The music video for "Angel Numbers / Ten Toes" was released on February 14, 2024.

==Background and composition==
"Angel Numbers / Ten Toes" is an R&B track, composed of two distinct parts. The song's first half was described by Kayla Sandiford of Renowned for Sound as an "emotive, dreamlike acoustic introduction", with Brown seeking out "healing through a wish for refuge from the pressures of mental health". Edward Bowser of Medium said that "The first half sets an acoustic, almost intergalactic feel" with Brown embracing the 11:11 theme, while "Ten Toes" "ramps up the intensity" towards a more hip-hop-influenced sound, while the crooner "speaks candidly about battling anxiety". According to Billboard, the track’s lyrics focus on fighting anxiety and depression.

==Music video==
Chris Brown released the music video for "Angel Numbers/Ten Toes", directed by Jamar Harding, on Valentine's Day 2024. It stars Sierra Capri in the role of a siren.

===Synopsis===
The music video opens with a scene of Brown entering a car in the desert, reminiscent of his "Don't Judge Me" visual. He carries a large, oversized bag in the backseat. He embarks on a drive through the desert. The car eventually runs out of gas. Forced to continue on foot, he walks through the desert carrying the bag. He eventually collapses under the weight of the bag. As he lies on the ground, his chakras are highlighted. Suddenly, he is buried alive in the sand. As he sinks deeper, he reaches out with his arms.

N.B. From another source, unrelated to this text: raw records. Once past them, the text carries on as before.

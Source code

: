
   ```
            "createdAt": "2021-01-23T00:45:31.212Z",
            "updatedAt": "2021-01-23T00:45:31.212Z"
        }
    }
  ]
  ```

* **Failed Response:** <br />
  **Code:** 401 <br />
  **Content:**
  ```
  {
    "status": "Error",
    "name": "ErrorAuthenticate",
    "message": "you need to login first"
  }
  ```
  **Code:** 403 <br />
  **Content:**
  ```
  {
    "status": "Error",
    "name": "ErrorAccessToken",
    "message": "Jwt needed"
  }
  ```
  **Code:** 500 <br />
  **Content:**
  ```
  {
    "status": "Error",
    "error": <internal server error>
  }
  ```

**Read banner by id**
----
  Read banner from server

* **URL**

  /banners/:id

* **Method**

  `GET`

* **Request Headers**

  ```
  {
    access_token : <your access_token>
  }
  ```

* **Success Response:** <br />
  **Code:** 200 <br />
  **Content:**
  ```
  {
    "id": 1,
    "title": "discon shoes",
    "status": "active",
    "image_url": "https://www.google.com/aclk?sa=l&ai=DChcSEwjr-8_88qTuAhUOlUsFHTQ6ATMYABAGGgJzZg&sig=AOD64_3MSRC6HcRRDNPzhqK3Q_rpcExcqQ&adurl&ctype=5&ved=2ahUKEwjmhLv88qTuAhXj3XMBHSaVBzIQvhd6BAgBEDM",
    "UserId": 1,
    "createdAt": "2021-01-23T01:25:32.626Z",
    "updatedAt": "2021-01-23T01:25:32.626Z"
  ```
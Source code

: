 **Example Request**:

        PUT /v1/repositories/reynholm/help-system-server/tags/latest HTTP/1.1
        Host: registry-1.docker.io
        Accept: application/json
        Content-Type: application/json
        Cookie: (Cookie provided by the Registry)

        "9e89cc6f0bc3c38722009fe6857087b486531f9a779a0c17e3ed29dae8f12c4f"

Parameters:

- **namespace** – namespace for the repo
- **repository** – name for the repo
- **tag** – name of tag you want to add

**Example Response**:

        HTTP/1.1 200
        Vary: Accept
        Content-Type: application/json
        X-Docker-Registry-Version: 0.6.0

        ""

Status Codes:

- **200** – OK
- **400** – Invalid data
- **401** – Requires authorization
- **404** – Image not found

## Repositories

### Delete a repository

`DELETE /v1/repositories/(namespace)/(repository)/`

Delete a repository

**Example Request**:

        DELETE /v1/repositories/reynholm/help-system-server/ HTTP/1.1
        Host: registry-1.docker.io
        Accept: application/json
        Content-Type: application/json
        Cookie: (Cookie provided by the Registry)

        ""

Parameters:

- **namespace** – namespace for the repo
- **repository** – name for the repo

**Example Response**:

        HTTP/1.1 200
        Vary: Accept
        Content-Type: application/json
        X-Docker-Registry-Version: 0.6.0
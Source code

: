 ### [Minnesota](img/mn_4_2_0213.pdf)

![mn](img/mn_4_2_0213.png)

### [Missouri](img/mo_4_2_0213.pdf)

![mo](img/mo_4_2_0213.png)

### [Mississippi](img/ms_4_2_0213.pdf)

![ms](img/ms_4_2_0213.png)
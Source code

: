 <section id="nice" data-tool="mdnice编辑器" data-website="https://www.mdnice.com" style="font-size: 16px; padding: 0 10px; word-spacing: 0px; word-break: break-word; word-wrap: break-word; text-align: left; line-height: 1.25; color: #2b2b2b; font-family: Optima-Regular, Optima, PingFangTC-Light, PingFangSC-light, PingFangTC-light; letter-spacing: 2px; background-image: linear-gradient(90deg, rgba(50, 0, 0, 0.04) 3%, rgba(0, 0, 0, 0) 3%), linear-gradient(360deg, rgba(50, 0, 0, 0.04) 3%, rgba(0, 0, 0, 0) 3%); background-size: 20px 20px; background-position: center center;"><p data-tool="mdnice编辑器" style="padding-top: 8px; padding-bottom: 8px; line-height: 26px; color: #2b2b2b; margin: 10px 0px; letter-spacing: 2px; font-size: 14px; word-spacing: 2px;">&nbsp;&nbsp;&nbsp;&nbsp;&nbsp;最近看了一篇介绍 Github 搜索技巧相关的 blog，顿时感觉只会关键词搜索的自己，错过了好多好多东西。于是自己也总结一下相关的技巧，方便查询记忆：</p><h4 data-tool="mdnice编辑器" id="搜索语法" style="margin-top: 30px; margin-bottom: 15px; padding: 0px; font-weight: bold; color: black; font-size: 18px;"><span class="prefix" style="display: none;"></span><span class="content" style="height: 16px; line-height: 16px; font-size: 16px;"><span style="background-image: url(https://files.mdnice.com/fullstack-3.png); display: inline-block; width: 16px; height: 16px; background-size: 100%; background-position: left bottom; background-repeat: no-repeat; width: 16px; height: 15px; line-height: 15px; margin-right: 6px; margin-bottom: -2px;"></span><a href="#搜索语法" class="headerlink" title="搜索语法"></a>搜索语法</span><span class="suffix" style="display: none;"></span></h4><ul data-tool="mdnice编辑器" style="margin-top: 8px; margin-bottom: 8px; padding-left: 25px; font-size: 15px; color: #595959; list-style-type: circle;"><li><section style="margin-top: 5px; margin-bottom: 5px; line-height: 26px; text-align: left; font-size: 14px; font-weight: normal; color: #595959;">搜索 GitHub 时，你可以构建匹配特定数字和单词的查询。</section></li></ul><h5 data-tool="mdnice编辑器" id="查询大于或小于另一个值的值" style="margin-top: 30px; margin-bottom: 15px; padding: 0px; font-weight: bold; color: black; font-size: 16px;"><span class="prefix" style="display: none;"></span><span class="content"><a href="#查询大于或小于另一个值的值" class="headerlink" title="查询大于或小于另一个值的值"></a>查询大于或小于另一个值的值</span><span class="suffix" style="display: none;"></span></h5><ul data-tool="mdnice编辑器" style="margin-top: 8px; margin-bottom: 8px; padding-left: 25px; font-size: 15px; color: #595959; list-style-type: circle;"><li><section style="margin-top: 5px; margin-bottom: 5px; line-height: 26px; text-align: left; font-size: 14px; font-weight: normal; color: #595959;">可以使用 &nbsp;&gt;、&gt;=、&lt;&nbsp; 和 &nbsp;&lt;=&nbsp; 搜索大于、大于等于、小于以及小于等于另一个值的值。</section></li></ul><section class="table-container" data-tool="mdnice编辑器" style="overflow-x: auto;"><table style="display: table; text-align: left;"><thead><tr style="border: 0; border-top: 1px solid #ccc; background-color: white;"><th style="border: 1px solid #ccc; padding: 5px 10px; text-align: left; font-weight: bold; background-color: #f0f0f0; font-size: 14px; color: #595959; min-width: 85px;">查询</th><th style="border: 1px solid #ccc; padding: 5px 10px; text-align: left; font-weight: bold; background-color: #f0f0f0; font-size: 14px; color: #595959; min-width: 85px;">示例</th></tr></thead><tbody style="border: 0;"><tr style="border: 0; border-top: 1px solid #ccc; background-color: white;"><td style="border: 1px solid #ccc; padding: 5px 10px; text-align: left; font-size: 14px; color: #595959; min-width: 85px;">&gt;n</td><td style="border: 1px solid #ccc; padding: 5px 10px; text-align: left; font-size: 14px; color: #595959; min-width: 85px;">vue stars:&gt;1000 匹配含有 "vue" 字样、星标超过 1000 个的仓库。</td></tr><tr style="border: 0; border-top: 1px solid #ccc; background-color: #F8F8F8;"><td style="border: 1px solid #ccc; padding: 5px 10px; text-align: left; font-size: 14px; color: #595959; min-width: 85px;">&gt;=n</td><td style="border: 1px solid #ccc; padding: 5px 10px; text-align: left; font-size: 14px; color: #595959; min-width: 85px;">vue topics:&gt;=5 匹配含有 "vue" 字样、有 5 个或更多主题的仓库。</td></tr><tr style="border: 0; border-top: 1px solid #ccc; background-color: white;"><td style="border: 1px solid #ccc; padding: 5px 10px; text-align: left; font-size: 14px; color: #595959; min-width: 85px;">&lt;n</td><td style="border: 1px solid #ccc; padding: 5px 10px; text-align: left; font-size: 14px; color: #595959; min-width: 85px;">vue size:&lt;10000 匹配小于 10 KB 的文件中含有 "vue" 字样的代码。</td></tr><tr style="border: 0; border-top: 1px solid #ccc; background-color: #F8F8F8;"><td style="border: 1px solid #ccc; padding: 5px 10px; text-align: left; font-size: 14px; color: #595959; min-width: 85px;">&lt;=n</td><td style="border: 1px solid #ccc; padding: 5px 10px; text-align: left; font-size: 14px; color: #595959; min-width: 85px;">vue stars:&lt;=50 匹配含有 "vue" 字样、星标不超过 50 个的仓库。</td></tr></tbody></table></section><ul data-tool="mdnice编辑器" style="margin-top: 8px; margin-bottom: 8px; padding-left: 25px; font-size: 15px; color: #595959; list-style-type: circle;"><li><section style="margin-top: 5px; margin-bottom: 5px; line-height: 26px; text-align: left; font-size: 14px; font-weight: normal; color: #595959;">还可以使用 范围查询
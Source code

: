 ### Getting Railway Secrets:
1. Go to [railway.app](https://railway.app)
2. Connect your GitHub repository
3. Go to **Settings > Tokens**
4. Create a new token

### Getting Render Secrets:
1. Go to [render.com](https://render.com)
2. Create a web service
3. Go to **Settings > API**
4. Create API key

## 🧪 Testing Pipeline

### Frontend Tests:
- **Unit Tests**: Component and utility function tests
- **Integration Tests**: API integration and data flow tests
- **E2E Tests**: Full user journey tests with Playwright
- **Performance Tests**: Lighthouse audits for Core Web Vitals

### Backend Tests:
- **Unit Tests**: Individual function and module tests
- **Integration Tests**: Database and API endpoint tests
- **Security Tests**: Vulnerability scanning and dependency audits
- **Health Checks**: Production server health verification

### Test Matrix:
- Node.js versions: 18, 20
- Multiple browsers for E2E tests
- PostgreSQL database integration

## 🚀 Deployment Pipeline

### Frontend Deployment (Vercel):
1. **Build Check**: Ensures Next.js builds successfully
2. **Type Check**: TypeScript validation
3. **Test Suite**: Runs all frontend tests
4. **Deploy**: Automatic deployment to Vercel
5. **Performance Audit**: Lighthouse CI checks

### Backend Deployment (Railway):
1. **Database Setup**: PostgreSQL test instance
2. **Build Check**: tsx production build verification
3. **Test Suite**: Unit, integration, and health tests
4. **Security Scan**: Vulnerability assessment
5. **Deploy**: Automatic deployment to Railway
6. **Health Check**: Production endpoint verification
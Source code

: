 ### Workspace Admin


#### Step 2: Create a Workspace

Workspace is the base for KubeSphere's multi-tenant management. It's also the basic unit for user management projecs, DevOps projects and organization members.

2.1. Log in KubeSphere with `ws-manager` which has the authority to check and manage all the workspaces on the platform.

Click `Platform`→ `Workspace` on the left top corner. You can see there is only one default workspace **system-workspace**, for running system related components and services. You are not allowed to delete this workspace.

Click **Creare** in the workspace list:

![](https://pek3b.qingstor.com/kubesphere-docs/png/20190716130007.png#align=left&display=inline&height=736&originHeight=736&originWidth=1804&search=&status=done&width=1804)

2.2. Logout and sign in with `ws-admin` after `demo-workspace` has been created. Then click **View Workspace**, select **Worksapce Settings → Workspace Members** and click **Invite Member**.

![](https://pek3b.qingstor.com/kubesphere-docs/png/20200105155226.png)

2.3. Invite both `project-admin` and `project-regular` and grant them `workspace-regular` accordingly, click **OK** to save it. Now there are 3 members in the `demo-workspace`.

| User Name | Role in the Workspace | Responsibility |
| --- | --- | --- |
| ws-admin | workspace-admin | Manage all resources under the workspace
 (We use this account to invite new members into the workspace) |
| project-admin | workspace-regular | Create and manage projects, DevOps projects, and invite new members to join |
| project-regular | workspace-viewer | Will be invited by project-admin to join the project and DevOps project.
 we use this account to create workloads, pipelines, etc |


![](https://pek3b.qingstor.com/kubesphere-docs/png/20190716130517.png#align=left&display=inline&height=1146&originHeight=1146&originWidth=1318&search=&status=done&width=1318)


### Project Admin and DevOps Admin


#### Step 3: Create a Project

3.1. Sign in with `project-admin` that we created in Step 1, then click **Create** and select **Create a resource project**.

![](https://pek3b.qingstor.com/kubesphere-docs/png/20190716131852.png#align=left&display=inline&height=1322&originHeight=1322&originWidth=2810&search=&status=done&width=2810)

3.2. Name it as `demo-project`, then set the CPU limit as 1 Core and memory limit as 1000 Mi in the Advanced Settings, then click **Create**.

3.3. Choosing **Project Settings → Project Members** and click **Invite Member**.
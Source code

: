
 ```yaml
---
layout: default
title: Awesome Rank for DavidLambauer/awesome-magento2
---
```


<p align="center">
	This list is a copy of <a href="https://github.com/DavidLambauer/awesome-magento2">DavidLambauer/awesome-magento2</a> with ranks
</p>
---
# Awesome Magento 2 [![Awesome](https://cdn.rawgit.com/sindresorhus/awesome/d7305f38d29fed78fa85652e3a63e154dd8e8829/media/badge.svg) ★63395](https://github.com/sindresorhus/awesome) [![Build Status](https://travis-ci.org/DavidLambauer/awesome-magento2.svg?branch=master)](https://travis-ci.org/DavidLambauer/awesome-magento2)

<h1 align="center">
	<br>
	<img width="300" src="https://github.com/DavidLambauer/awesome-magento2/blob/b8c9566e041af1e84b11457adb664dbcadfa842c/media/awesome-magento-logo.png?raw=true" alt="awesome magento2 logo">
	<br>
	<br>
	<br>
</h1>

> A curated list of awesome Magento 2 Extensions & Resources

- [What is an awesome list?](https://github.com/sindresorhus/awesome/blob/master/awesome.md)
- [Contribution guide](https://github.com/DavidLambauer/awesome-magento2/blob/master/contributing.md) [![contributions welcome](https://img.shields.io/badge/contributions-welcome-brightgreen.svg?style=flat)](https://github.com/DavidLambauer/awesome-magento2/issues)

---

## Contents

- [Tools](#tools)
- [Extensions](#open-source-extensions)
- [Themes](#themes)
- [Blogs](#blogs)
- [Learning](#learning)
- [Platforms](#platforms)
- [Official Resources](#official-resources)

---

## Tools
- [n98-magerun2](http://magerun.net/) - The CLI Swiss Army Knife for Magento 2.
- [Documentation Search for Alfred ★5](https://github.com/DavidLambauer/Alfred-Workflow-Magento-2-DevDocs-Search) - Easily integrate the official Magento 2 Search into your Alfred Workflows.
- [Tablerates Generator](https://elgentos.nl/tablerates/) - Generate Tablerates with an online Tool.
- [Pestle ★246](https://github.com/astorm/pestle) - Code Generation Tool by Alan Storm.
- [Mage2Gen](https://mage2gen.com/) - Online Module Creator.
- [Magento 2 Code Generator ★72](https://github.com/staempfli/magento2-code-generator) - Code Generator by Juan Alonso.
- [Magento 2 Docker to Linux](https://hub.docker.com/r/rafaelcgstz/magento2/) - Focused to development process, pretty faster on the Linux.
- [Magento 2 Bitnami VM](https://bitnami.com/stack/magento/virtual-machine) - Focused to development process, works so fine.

As the intro to "Ten Toes" plays, Brown finds himself lying on the ground in a dark forest. He then begins to walk deeper into the woods. Lurking in the shadows are creatures silently observing him. Brown turns around and forcefully stomps the ground. As he continues, a siren emerges from the water, accompanied by snakes. She approaches Brown, trapping him against a tree with the snakes. A light appears from a distance, capturing Brown and the siren's attention, causing the snakes to release their grip. He attempts to flee, but the siren tackles him with a snake, dragging him across the forest floor. Brown is overwhelmed as the snakes swarm over him, completely enveloping him. He suddenly awakens in the desert. As he slowly gets to his feet, he sees his three children waving at him. The video ends with him walking towards his children.

==Charts==

===Weekly charts===

Weekly chart performance for "Angel Numbers / Ten Toes"
| Chart (2023–2024) | Peak position |
|---|---|
| Australia Hip Hop/R&B (ARIA) | 24 |
| Austria (Ö3 Austria Top 40) | 44 |
| Denmark (Tracklisten) | 18 |
| France (SNEP) | 154 |
| Germany (GfK) | 33 |
| Global 200 (Billboard) | 164 |
| Greece International (IFPI) | 36 |
| Ireland (IRMA) | 53 |
| Luxembourg (Billboard) | 21 |
| Netherlands (Single Top 100) | 17 |
| New Zealand Hot Singles (RMNZ) | 3 |
| Nigeria (TurnTable Top 100) | 87 |
| Norway (VG-lista) | 18 |
| Portugal (AFP) | 64 |
| South Africa (TOSAC) | 13 |
| Sweden (Sverigetopplistan) | 68 |
| Switzerland (Schweizer Hitparade) | 5 |
| UK Singles (Official Charts) | 31 |
| UK Hip Hop/R&B (Official Charts) | 8 |
| US Bubbling Under Hot 100 (Billboard) | 7 |
| US Hot R&B/Hip-Hop Songs (Billboard) | 33 |

===Year-end charts===

2024 year-end chart performance for "Angel Numbers / Ten Toes"
| Chart (2024) | Position |
|---|---|
| South Africa (TOSAC) | 17 |

==Certifications==

Certifications for "Angel Numbers / Ten Toes"
| Region | Certification | Certified units/sales |
| Belgium (BRMA) | Gold | 20,000^{‡} |
| Canada (Music Canada) | Gold | 40,000^{‡} |
| Denmark (IFPI Danmark) | Gold | 45,000^{‡} |
| France (SNEP) | Gold | 100,000^{‡} |
| New Zealand (RMNZ) | Platinum | 30,000^{‡} |
| Nigeria (TCSN) | Silver | 25,000^{‡} |
| Switzerland (IFPI Switzerland) | Gold | 15,000^{‡} |
| United Kingdom (BPI) | Gold | 400,000^{‡} |
| United States (RIAA) | Gold | 500,000^{‡} |
^{‡} Sales+streaming figures based on certification alone.